I like the graphic and reimplemented it in Matplotlib (a Python scientific plotting library). Below is an example using some random points as well as python code i used to generate it:
from matplotlib import pyplot as PLT
xvals = NP.array([(2,3), (5,7), (8,6), (1.5,1.8), (3.0,3.8), (5.3,5.2),
(3.7,4.1), (2.9, 3.7), (8.4, 6.1), (7.1, 6.4)])

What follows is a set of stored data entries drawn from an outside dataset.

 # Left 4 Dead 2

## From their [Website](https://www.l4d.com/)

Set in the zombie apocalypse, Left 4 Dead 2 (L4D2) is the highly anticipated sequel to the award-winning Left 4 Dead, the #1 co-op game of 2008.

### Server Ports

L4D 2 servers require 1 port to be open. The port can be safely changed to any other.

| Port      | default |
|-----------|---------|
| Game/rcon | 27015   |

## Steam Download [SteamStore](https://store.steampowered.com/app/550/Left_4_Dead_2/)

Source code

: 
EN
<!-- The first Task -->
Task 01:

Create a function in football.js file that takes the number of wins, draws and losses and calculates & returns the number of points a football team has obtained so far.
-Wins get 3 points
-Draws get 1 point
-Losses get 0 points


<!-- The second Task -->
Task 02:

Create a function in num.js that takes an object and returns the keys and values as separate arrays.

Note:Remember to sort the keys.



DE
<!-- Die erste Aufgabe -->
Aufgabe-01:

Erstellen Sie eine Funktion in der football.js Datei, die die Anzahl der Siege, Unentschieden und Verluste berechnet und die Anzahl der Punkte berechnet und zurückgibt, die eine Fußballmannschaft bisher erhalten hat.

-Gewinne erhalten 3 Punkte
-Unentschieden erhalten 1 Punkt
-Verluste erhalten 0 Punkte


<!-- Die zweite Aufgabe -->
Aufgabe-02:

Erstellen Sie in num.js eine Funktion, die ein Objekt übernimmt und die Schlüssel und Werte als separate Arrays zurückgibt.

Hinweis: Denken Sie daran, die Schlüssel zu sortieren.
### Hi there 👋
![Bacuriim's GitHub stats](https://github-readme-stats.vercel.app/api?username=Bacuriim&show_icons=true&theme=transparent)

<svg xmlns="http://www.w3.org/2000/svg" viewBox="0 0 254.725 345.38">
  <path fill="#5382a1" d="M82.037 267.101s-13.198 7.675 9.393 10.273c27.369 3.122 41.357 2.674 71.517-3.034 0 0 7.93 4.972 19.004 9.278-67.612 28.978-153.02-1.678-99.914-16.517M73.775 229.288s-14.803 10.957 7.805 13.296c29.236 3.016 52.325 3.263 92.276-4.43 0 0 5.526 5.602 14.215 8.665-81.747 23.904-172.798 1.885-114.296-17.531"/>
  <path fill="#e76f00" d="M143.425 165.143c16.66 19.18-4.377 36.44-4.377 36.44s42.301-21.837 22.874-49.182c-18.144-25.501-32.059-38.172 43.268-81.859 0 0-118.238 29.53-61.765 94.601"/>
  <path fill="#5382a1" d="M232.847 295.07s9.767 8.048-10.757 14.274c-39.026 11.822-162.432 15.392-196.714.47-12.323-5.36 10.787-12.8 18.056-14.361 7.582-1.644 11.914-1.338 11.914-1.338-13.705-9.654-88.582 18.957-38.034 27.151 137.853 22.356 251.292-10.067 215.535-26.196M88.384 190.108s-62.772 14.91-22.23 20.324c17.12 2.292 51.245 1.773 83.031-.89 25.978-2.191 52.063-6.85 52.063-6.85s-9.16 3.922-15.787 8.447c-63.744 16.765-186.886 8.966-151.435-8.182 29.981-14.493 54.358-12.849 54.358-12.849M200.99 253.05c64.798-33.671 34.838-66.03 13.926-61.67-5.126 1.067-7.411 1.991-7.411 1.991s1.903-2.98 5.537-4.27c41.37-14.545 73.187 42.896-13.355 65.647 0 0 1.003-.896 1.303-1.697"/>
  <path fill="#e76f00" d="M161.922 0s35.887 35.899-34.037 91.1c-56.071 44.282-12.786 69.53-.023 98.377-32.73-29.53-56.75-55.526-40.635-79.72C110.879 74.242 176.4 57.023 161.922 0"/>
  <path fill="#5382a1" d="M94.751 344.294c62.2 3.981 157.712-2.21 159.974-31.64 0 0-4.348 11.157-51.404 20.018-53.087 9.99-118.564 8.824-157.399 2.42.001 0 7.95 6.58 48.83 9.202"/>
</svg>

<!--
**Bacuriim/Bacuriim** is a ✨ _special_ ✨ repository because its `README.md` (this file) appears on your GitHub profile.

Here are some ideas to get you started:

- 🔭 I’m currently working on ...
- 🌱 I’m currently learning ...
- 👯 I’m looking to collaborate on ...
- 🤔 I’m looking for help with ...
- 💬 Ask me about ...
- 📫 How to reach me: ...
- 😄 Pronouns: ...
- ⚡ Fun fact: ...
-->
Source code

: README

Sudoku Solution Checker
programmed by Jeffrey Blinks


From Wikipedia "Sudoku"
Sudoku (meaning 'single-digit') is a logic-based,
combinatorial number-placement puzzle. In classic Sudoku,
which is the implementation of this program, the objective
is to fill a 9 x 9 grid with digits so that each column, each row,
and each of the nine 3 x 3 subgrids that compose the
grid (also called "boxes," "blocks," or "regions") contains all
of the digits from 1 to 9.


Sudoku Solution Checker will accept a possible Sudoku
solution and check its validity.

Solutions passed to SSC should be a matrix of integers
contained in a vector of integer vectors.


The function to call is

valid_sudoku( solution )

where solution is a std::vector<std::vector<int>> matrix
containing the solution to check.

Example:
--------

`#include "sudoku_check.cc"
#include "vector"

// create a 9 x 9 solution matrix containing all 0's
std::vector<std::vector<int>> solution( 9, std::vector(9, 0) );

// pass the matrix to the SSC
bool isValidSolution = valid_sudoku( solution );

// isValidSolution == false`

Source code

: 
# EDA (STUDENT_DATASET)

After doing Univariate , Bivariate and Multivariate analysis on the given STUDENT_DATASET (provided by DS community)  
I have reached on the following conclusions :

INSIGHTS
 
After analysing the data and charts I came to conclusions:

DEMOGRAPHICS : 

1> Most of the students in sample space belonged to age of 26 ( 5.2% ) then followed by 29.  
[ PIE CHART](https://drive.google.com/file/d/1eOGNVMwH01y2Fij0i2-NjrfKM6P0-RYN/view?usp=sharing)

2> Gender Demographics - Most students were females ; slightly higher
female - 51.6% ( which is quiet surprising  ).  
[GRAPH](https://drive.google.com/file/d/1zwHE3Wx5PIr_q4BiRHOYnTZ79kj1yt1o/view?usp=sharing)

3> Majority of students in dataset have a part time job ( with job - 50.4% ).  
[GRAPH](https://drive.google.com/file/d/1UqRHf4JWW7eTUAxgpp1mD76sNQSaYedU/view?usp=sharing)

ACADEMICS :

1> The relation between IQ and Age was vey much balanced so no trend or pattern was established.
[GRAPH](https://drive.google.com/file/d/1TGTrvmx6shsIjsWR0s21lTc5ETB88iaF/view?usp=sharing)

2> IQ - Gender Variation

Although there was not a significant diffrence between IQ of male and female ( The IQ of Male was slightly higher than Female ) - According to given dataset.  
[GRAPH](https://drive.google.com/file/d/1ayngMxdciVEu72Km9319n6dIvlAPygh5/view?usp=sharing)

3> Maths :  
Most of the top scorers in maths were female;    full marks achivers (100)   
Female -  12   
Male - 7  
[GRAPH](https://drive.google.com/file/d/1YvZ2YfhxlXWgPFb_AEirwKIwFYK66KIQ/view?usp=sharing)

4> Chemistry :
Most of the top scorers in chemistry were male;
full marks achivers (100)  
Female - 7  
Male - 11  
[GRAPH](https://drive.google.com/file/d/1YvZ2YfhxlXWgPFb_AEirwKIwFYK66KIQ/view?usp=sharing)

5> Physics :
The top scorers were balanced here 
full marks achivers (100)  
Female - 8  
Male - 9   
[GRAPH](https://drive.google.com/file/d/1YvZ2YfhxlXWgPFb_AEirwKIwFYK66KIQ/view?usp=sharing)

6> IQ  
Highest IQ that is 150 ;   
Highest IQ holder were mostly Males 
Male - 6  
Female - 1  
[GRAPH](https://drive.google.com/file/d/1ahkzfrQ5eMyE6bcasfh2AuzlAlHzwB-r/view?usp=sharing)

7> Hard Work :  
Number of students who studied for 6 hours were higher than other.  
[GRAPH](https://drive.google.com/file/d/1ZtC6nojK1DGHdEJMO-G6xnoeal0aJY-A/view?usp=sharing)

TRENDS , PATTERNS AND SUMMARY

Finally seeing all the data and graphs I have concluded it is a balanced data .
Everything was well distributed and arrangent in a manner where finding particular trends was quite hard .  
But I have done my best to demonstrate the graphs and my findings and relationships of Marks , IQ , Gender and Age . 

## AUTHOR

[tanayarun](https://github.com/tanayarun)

yvals = NP.tile( NP.array([5,3]), [10,1] )
fig = PLT.figure()
ax1 = fig.add_subplot(111)
ax1.plot(x, y, "-", lw=3, color='b')
ax1.plot(x, y2, "-", lw=3, color='b')
for a, b in zip(xvals, yvals) : ax1.plot(a,b,'-o',ms=8,mfc='orange', color='g')
PLT.axis("off")
PLT.show()
This model has some interesting features: (i) it actually deals with 'similarity' on a per-item basis (the vertically-oriented line connecting the dots) rather than aggregate similarity; (ii) the degree of similarity between two data points is proportional to the angle of the line connecting them--90 degrees if they are equal, with a decreasing angle as the difference increases; this is very intuitive; (iii) cases in which a point in one data set is not present in the second data set are easy to show--a point will appear on one of the two lines but without a line connecting it to a point on the other line.
This model works well for comparing search results because each search result has a 'score' (its index, or order in the Results List). For other types of data, you might have to assign a score to each data point--a similarity metric might i suppose (in a sense, that's actually what the search result order is, an distance from the top of the list)
Since there has been so much work into displaying a diff of two files, you might start by expressing your 'multiple data sets' in an appropriate text format, then using whatever you want to show a diff between those text formats.
But you should tell us more about your data sets!
I experimented a bit, and implemented two displays:
Matrix
Timeline
I agree with Peter, you should specify what type your data is and what you wish to bring out in the comparison.
Depending on the nature of the data/comparison you can consider different visualisations. Is your data ordered or unordered? How many things are you comparing, i.e. fine grain or gross comparison?
Examples:
Visualizing a comparison of unordered data could just be plotting the two histograms of your sets (i.e. distributions):
image source
On the other hand, comparing a huge ordered dataset like DNA can be done innovatively.
Also, check out visual complexity, it's a great resource for interesting visualization.